*Exercise aim:* What you give back should be only the lines from the one holding "Scott Pakin 的" through the final line of the records, each reproduced exactly.
== Segment start ==
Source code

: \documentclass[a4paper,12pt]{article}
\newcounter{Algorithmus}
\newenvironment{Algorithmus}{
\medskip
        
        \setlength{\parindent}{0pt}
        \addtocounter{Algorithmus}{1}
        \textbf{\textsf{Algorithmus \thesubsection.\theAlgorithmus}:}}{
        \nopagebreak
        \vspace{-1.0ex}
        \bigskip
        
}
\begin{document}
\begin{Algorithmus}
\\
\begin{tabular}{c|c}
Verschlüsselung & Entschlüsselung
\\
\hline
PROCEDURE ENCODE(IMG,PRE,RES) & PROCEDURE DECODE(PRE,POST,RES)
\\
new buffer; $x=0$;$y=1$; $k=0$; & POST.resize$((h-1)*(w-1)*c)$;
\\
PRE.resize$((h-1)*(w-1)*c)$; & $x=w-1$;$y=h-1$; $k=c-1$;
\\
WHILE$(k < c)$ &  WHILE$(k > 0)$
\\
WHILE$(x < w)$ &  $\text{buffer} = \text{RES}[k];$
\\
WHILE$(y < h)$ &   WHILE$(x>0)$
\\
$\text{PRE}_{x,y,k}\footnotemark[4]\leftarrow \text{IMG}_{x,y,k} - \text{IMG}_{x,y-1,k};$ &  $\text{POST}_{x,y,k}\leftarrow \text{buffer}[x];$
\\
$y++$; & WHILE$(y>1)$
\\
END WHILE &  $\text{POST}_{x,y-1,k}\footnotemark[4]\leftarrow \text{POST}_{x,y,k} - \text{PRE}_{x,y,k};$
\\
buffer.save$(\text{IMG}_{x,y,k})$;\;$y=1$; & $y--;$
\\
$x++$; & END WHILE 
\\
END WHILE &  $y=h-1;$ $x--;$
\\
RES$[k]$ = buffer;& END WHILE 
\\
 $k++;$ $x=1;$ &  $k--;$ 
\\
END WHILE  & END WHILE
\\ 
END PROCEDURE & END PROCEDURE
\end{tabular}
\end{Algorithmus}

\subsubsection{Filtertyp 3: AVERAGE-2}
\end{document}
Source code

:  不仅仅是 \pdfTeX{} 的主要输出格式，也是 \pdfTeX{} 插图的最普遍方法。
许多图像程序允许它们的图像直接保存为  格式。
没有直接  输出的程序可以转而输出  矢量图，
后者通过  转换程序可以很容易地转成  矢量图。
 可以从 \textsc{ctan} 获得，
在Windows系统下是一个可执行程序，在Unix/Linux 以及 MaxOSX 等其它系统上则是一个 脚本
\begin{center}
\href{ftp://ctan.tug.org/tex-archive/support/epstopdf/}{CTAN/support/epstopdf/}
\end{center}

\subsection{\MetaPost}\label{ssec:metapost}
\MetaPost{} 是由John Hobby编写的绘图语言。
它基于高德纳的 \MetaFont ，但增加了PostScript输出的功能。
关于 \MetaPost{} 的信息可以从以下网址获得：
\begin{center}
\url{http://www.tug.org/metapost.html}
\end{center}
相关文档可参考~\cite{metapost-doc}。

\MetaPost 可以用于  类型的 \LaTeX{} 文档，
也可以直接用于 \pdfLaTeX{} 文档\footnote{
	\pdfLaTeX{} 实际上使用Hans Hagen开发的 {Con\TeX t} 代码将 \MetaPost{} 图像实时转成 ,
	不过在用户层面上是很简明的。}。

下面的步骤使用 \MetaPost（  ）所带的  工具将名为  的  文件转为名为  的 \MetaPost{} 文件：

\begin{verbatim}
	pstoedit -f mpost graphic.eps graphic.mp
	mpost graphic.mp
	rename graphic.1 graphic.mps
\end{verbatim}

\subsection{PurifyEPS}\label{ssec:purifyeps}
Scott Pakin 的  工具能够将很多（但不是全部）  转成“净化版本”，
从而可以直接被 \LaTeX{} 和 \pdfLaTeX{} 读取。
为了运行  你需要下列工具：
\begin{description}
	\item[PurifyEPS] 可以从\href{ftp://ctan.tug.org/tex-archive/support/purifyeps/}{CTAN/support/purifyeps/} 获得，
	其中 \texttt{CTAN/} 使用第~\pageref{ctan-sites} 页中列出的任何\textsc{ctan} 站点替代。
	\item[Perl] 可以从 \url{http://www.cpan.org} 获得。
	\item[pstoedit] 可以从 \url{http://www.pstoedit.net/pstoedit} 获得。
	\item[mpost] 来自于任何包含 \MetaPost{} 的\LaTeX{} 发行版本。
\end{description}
== Segment end ==
*Response to the task:*
Scott Pakin 的  工具能够将很多（但不是全部）  转成“净化版本”，
从而可以直接被 \LaTeX{} 和 \pdfLaTeX{} 读取。
为了运行  你需要下列工具：
\begin{description}
	\item[PurifyEPS] 可以从\href{ftp://ctan.tug.org/tex-archive/support/purifyeps/}{CTAN/support/purifyeps/} 获得，
	其中 \texttt{CTAN/} 使用第~\pageref{ctan-sites} 页中列出的任何\textsc{ctan} 站点替代。
	\item[Perl] 可以从 \url{http://www.cpan.org} 获得。
	\item[pstoedit] 可以从 \url{http://www.pstoedit.net/pstoedit} 获得。
	\item[mpost] 来自于任何包含 \MetaPost{} 的\LaTeX{} 发行版本。
\end{description}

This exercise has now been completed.